I would like this picture even more if it were captioned something along the lines of, “Sorry, the rocket launch actually got cancelled today, so you won’t see it from the top of the Mountain of Monkeys. You also won’t see any monkeys. But here is a consolation picture.”
**ROCKET LAUNCH ALERT: Similarly, if you happen to be reading this entry in time, you may not be able to go watch a rocket launch in person, but you can watch it online. The Ariane 5 is launching a little over an hour after this posting, at 18:32 French Guiana time (which is 5:32 p.m. in New York). You can watch the whole thing here. I’ll be watching from the Place des Palmistes in Cayenne.
Addendum 2: Two Giant Anteaters
I told you about French Guiana’s motto, Fert Aurum Industria, which means industry brings wealth or work brings wealth. It’s an especially ironic motto, given that unemployment is at about 20%, and about 25% in Cayenne.

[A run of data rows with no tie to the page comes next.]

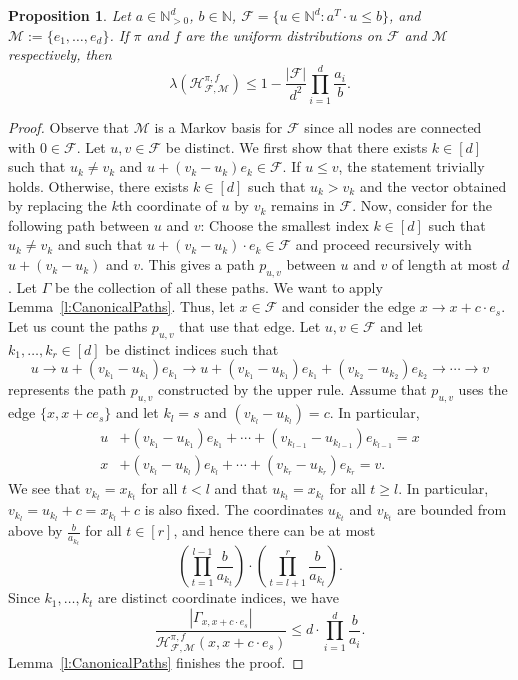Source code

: \documentclass[11pt]{amsart}
\newtheorem{prop}[thm]{Proposition}
\theoremstyle{definition}
\numberwithin{equation}{section}
\newcommand{\ring}[1]{\ensuremath{\mathbb{#1}}}
\renewcommand{\>}{\rangle}
\newcommand{\<}{\langle}
\newcommand{\0}{\mathbf{0}}
\newcommand{\1}{\mathbf{1}}
\newcommand{\2}{\mathbf{2}}
\newcommand\NN{\ring{N}}
\newcommand\cF{{\mathcal F}}
\newcommand\cM{{\mathcal M}}
\newcommand{\heatbath}[4]{\mathcal{H}^{#1,#2}_{#3,#4}}
\begin{document}
\begin{prop}\label{p:Hyperrectangles}
Let $a\in\NN^d_{>0}$, $b\in\NN$,
$\cF=\{u\in\NN^d: a^T\cdot u\le b\}$, and
$\cM:=\{e_1,\dots,e_d\}$. If $\pi$ and $f$ are the uniform
distributions on $\cF$ and $\cM$ respectively, then
\begin{equation*}
\lambda(\heatbath{\pi}{f}{\cF}{\cM})\le
1-\frac{|\cF|}{d^2}\prod_{i=1}^d\frac{a_i}{b}.
\end{equation*}
\end{prop}
\begin{proof}
Observe that $\cM$ is a Markov basis for $\cF$ since all nodes are connected
with $0\in\cF$. Let $u,v\in\cF$ be distinct. We first show
that there exists $k\in[d]$ such that $u_k\neq v_k$ and
$u+(v_k-u_k)e_k\in\cF$. If $u\le v$, the statement trivially holds.
Otherwise, there exists $k\in [d]$ such that $u_k>v_k$ and the vector
obtained by replacing the $k$th coordinate of $u$ by $v_k$ remains in $\cF$.
Now, consider for the following path between $u$ and $v$: Choose the smallest index
$k\in[d]$ such that $u_k\neq v_k$ and such that $u+(v_k-u_k)\cdot
e_k\in\cF$ and proceed recursively with $u+(v_k-u_k)$ and $v$. This
gives a path $p_{u,v}$ between $u$ and $v$ of length at most $d$. Let
$\Gamma$ be the collection of all these paths.
We want to apply Lemma~\ref{l:CanonicalPaths}. Thus, let $x\in\cF$ and
consider the edge $x\rightarrow x+c\cdot e_s$. Let us count the paths
$p_{u,v}$ that use that edge. Let $u,v\in\cF$ and let $k_1,\dots,k_r\in
[d]$ be distinct indices such that
\begin{equation*}
u\rightarrow u+(v_{k_1}-u_{k_1})e_{k_1}\rightarrow
u+(v_{k_1}-u_{k_1})e_{k_1}+(v_{k_2}-u_{k_2})e_{k_2}\rightarrow\cdots\rightarrow
v
\end{equation*}
represents the path $p_{u,v}$ constructed by the upper rule. Assume
that $p_{u,v}$ uses the edge $\{x,x+ce_s\}$ and let $k_l=s$ and
$(v_{k_l}-u_{k_l})=c$. In particular,
\begin{equation*}
\begin{split}
u&+(v_{k_1}-u_{k_1})e_{k_1}+\cdots +(v_{k_{l-1}}-u_{k_{l-1}})e_{k_{l-1}}=x\\
x&+(v_{k_l}-u_{k_l})e_{k_l}+\cdots +(v_{k_r}-u_{k_r})e_{k_r}=v.
\end{split}
\end{equation*}
We see that $v_{k_t}=x_{k_t}$ for all $t< l$ and that
$u_{k_t}=x_{k_t}$ 
for all $t\ge l$. In particular, $v_{k_l}=u_{k_l}+c=x_{k_l}+c$ is also
fixed. The coordinates $u_{k_t}$ and $v_{k_t}$ are bounded
from above by $\frac{b}{a_{k_t}}$ for
all $t\in[r]$, and hence there can be at most 
\begin{equation*}
\left(\prod_{t=1}^{l-1}\frac{b}{a_{k_t}}\right)\cdot
\left(\prod_{t=l+1}^{r}\frac{b}{a_{k_t}}\right).
\end{equation*}
Since $k_1,\dots,k_t$ are distinct coordinate indices, we have
\begin{equation*}
\frac{|\Gamma_{x,x+c\cdot e_s}|}{\heatbath{\pi}{f}{\cF}{\cM}(x,x+c\cdot
e_s)}\le d\cdot\prod_{i=1}^d\frac{b}{a_i}.
\end{equation*}
Lemma~\ref{l:CanonicalPaths} finishes the proof.
\end{proof}
\end{document}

Since then, I’ve discovered that French Guiana has a coat of arms, and Cayenne has a city seal which includes that coat of arms. Here’s what it looks like:
The palms on the top represent the trees in the Place des Palmistes, the town squre where I’ll be watching the rocket launch. The center is an Amerindian canoe full of gold, presumably representing the spoils of illegal gold mining. And on the side are two spectacular giant anteaters.
These creatures can grow to the size of NBA stars, over seven feet long. They look particularly stoic.
I emailed Cayenne’s city hall about the motto. In their reply, they misspelled the Latin as “fer arum industria” which, my friend Lisa let me know, means “by the diligence of female wild beasts” if one space is removed (ferarum industria). I propose adopting By the Diligence of Female Wild Beasts as French Guiana’s new and more fitting motto, in honor of these two giant anteaters.
There are other illustrations of the image online (search for Blason de Cayenne if you want to see more). My favorite is this shirt.
Back to writing I go. By the diligence of female wild beasts!